Ce qui m’intéresse avec le recul sur cette histoire est qu’elle a inconsciemment donné le la à notre combat. Comme si dès le début, nous, militants du Mariage Pour Tous, nous avions voulu montrer à la France entière que nous étions des personnes comme tout le monde – pas des êtres « comme ne faisant pas partie de l’humanité » – et que nous allions mener ce combat dans l’humour et l’amour. Et, comme les mois qui suivirent le démontrèrent largement, nous avons bien fait de nous battre pacifiquement face à la haine des militants de la Manif Pour Tous. Les manifestations des 13 janvier et du 24 mars 2013 ne furent que des déferlements de haine et de violence. Et sans trop revenir sur ces événements qui ont fait honte à notre pays, j’ai une très forte pensée pour tous ces couples hétérosexuels pro-Mariage Pour Tous qui se sont disputés lors de dîners avec des amis pro-Manif Pour Tous de longue date, mais également et surtout pour Wilfried, Sylvain et leurs copains, pour les patrons du bar le Vice & Versa à Lille (là où j’ai eu mon premier rencard en 2003 !), ou bien encore pour ces dizaines d’adolescents qui se sont suicidés cette année sans que leur entourage ne comprennent pourquoi, alors que moi je sais intimement et subjectivement qu’ils l’ont fait car ils étaient homos et que leur famille militaient contre le Mariage Pour Tous ; c’est une conviction que jamais personne ne m’enlèvera. 2013 fut une année extrêmement compliquée pour tous les LGBT de France, une année où quelqu’un affirmait tous les jours dans les médias que nous ne valions pas autant qu’une personne hétérosexuelle, que nous étions des citoyens de seconde zone. Et même si Vincent et Bruno ont pu finir par se marier, nous ne devrons jamais oublier tous ceux qui sont tombés pour qu’ils puissent à la mairie s’embrasser. C’est que nous avons vécu une année que nous n’oublierons jamais. C’est que nous avons vécu une année qui nous espérons aura le même impact en France que 1967 aux Etats-Unis lorsque les mariages mixtes entre individus de couleurs différentes cessèrent d’être considérés comme anticonstitutionnels. Et si vous pensez que cette précédente phrase est exagérée, c’est que vous n’avez pas encore mesuré la portée de l’année écoulée. Car si l’on demandait aux Français de citer l’événement qui les a le plus marqués en 2013, la majorité répondrait « Les débats sur le Mariage Pour Tous » (avec le « Allô non mais allô quoi ! » de Nabilla bien entendu…).

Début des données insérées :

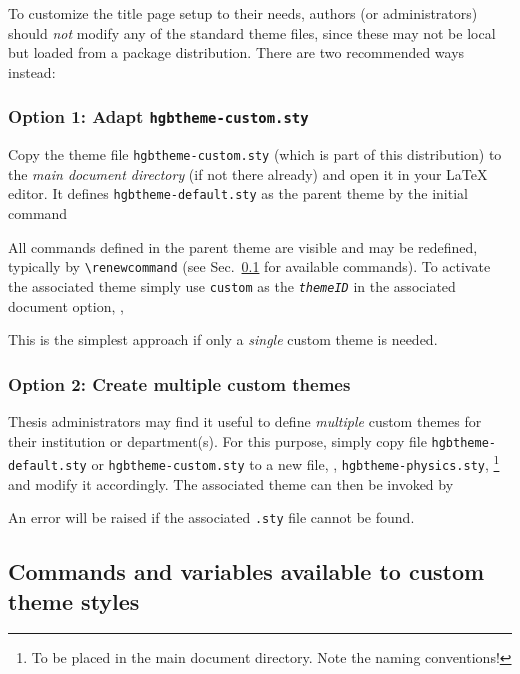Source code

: \documentclass[language=english]{hgbarticle}
\begin{document}
To customize the title page setup to their needs, authors (or administrators) should 
\emph{not} modify any of the standard theme files, since these may not be local but loaded
from a package distribution.
There are two recommended ways instead:

\subsubsection{Option 1: Adapt \texttt{hgbtheme-custom.sty}}

Copy the theme file \texttt{hgbtheme-custom.sty} (which is part of this distribution) to the 
\emph{main document directory} (if not there already) and open it in your LaTeX editor.
It defines \texttt{hgbtheme-default.sty} as the parent theme by the initial command
\begin{LaTeXCode}[numbers=none]
\end{LaTeXCode}
%
All commands defined in the parent theme are visible and may be redefined,
typically by \verb!\renewcommand! (see Sec.\ \ref{sec:ThemeStyleCommands}
for available commands).
To activate the associated theme simply use \texttt{custom} as the \texttt{\textit{themeID}}
in the associated document option, \ie,
%
%
This is the simplest approach if only a \emph{single} custom theme is needed.

\subsubsection{Option 2: Create multiple custom themes}

Thesis administrators may find it useful to define \emph{multiple} custom themes for their
institution or department(s).
For this purpose, simply copy file \texttt{hgbtheme-default.sty} or \texttt{hgbtheme-custom.sty}
to a new file, \eg, \texttt{hgbtheme-physics.sty},%
\footnote{To be placed in the main document directory. Note the naming conventions!}
and modify it accordingly. The associated theme can then be invoked by
%
%
An error will be raised if the associated \texttt{.sty} file cannot be found.



\subsection{Commands and variables available to custom theme styles}
\label{sec:ThemeStyleCommands}
\end{document}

Aujourd’hui, à l’aube de 2014, que nous reste-il encore à faire ? Beaucoup, cela va de soi. Vous pourrez insérer ici tous les combats que vous jugerez juste pour l’égalité des droits, car il y en a encore beaucoup : PMA, droits des transsexuels… On ne vous oublie pas. Et on n’oublie pas non plus les autres pays. On n’oublie pas les lois qui réprimandent les personnes homosexuelles en Russie ou en Inde. On n’oublie pas les jeunes gays pendus en Iran et les femmes arrêtées au Sénégal pour des « actes contre-nature ». On n’oublie pas les lesbiennes violées en Afrique du Sud pour être « guéries ». Nous n’oublions pas que le combat est loin d’être terminé. Nous n’oublions pas que le combat pour l’égalité ne fait que commencer.

Car, moi aussi, je veux un monde d’égalité des droits.